■ DIRECTIONS: Transcribe the data that follows in full. Leave out the pictures.

■ STUDY MATERIAL:
○ ○ ○ ○
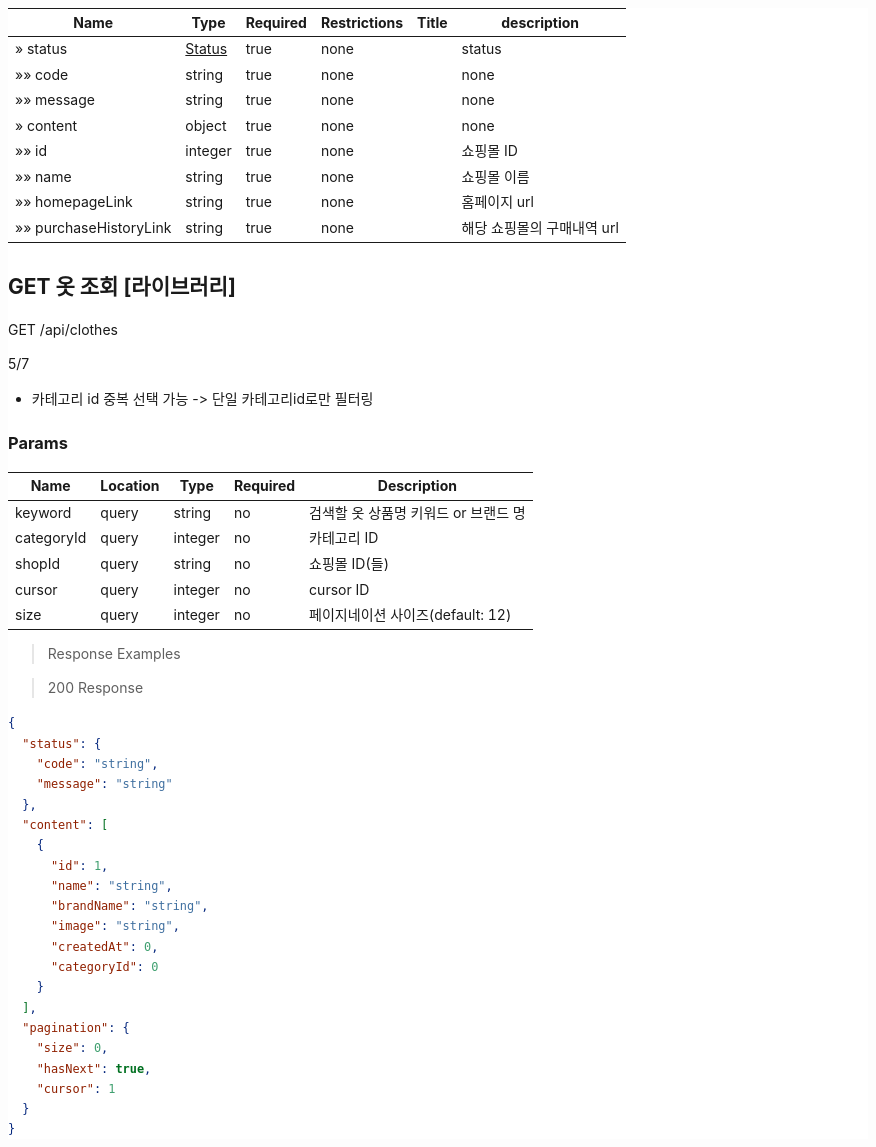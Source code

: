 |Name|Type|Required|Restrictions|Title|description|
|---|---|---|---|---|---|
|» status|[Status](#schemastatus)|true|none||status|
|»» code|string|true|none||none|
|»» message|string|true|none||none|
|» content|object|true|none||none|
|»» id|integer|true|none||쇼핑몰 ID|
|»» name|string|true|none||쇼핑몰 이름|
|»» homepageLink|string|true|none||홈페이지 url|
|»» purchaseHistoryLink|string|true|none||해당 쇼핑몰의 구매내역 url|

## GET 옷 조회 [라이브러리]

GET /api/clothes

5/7
- 카테고리 id 중복 선택 가능 -> 단일 카테고리id로만 필터링

### Params

|Name|Location|Type|Required|Description|
|---|---|---|---|---|
|keyword|query|string| no |검색할 옷 상품명 키워드 or 브랜드 명|
|categoryId|query|integer| no |카테고리 ID|
|shopId|query|string| no |쇼핑몰 ID(들)|
|cursor|query|integer| no |cursor ID|
|size|query|integer| no |페이지네이션 사이즈(default: 12)|

> Response Examples

> 200 Response

```json
{
  "status": {
    "code": "string",
    "message": "string"
  },
  "content": [
    {
      "id": 1,
      "name": "string",
      "brandName": "string",
      "image": "string",
      "createdAt": 0,
      "categoryId": 0
    }
  ],
  "pagination": {
    "size": 0,
    "hasNext": true,
    "cursor": 1
  }
}
```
○ ○ ○ ○
■ FINISHED EXERCISE:
Source code

: |Name|Type|Required|Restrictions|Title|description|
|---|---|---|---|---|---|
|» status|[Status](#schemastatus)|true|none||status|
|»» code|string|true|none||none|
|»» message|string|true|none||none|
|» content|object|true|none||none|
|»» id|integer|true|none||쇼핑몰 ID|
|»» name|string|true|none||쇼핑몰 이름|
|»» homepageLink|string|true|none||홈페이지 url|
|»» purchaseHistoryLink|string|true|none||해당 쇼핑몰의 구매내역 url|

## GET 옷 조회 [라이브러리]

GET /api/clothes

5/7
- 카테고리 id 중복 선택 가능 -> 단일 카테고리id로만 필터링

### Params

|Name|Location|Type|Required|Description|
|---|---|---|---|---|
|keyword|query|string| no |검색할 옷 상품명 키워드 or 브랜드 명|
|categoryId|query|integer| no |카테고리 ID|
|shopId|query|string| no |쇼핑몰 ID(들)|
|cursor|query|integer| no |cursor ID|
|size|query|integer| no |페이지네이션 사이즈(default: 12)|

> Response Examples

> 200 Response

```json
{
  "status": {
    "code": "string",
    "message": "string"
  },
  "content": [
    {
      "id": 1,
      "name": "string",
      "brandName": "string",
      "image": "string",
      "createdAt": 0,
      "categoryId": 0
    }
  ],
  "pagination": {
    "size": 0,
    "hasNext": true,
    "cursor": 1
  }
}
```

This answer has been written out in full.